Here, we have a name for these idempotents and resulting $k$-subalgebras. We say the central idempotents $e_i$ are the blocks of $kG$ and the $kGe_i$ are the block algebras (or just blocks again for short). It turns out that for any $kG$-module, the same decomposition via the central idempotents applies:

\[M = e_1M \oplus \cdots \oplus e_l M\]

and each $e_iM$ is a $kGe_i$-module as well. This time though, these blocks do not correspond bijectively to the simple $kG$-modules. However, from the above decomposition, it follows that for every indecomposable $kG$-module $M$, there exists a unique block $e_i$ for which $e_im = m$ for all $m \in M$ and $e_jM = 0$ for $j \neq i$. In this case, we say $M$ belongs to the block $e_i$ if $e_iM = M$, and can consider $M$ a $kGe_i$-module as well.

So the blocks give a way of partitioning down the set of indecomposible (and simple) modules further - and since all $kG$-modules are direct sums of indecomposable modules, it lets us break up the problem of describing the space of $kG$-modules in general to describing the space of $kGe_i$-modules for all $i \in \{1,\dots, l\}$ (this is me hinting at what will come later…). And blocks truly do partition up the space - they determine what composition factors a module can have, maps between modules, and much more. For example, if a principal indecomposable module belongs to $e_i$, its corresponding simple module will belong to $e_i$ as well.

There are many more reasons blocks are fascinating, some of which I may be able to touch upon at the end of this post, but unfortunately most other results about blocks I will probably not be able to reach given the scope of these posts. (I do really wish that I could discuss how blocks affect the Cartan and decomposition matrices, so if you want to read further, I suggest you look up what those two matrices are). However, one final fact I’d like to discuss - recall earlier how I said that we don’t just do representation theory over $kG$, we have a $p$-modular system $(K,\mathcal{O},k)$, and that representation theory over $KG$ is the same as $\mathbb{C}G$.

Compute the central idempotents of $KG$ in the same way as I described for $\mathbb{C}G$, and call the resulting idempotents $e_\chi$, where $\chi$ is a simple $KG$-module.
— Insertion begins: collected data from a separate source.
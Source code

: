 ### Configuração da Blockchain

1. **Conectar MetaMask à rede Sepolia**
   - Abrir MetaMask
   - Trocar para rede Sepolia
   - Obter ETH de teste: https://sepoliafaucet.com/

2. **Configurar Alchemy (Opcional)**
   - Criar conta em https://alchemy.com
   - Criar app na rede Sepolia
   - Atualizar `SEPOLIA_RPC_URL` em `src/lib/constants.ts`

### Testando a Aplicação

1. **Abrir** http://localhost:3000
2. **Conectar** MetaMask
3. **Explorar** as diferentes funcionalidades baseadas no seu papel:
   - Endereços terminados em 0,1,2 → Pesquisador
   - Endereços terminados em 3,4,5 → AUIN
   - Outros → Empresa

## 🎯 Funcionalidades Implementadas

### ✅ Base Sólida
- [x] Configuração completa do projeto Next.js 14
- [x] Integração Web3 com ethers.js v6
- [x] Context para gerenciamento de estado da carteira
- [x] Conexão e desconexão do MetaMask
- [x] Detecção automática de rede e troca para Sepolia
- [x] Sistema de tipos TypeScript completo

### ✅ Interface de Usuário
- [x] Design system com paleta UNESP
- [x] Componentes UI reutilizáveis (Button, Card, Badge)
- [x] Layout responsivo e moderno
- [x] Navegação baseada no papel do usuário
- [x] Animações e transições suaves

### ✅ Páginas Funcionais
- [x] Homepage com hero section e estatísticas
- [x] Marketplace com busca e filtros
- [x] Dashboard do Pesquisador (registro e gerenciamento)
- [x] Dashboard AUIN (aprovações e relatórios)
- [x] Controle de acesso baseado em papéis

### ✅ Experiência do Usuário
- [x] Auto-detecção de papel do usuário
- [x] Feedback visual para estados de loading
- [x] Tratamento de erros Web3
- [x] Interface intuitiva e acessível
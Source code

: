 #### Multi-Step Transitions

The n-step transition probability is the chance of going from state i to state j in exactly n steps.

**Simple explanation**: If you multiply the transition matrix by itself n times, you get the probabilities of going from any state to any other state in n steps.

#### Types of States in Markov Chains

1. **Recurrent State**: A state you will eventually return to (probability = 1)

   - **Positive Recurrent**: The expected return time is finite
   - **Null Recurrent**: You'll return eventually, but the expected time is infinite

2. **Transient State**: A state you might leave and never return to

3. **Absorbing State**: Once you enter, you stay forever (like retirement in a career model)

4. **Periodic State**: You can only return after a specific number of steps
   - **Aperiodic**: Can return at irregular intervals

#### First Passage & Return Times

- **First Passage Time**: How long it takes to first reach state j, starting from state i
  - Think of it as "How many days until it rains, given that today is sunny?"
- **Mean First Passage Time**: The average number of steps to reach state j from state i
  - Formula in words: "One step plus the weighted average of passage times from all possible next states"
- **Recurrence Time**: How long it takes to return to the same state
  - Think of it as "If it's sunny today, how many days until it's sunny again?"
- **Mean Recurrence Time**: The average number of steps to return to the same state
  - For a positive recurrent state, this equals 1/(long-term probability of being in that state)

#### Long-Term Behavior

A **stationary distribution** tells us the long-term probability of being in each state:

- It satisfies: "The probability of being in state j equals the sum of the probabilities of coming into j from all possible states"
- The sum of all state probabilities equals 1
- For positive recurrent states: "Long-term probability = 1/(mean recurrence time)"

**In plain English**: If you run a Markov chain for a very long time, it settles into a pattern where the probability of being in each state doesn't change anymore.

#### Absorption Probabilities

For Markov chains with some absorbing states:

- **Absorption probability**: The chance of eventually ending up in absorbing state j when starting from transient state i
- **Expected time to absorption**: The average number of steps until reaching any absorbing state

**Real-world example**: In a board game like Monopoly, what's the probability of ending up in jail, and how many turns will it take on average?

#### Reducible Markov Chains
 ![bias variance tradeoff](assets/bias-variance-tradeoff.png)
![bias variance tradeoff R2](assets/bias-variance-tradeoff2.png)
Then, lift the blocks of $kG$ to obtain the blocks of $\mathcal{O}G$. We have in fact an equality:

\[e_i = \sum_{ \chi(e_i) \neq 0} e_\chi.\]

Another way of stating this in words is: the block idempotent $e_i \in \mathcal{O}G$ is the sum of all the central idempotents of $KG$ corresponding to simple $KG$-modules which belong to $e_i$ (or alternatively, are not annihilated by $e_i$). And the only thing keeping the block idempotent from “breaking down further” is that $\mathcal{O}$ simply isn’t large enough - however in $K$, it can!

Vertices, Sources, and Defect Groups

To begin, let’s ask a simple question: suppose $H \leq G$ are groups. How can we lift a representation of $H$ to a representation of $G$? Or semi-equivalently, how can we turn a $kH$-module into a $kG$-module in a canonical way? The primary answer to this question is via induction.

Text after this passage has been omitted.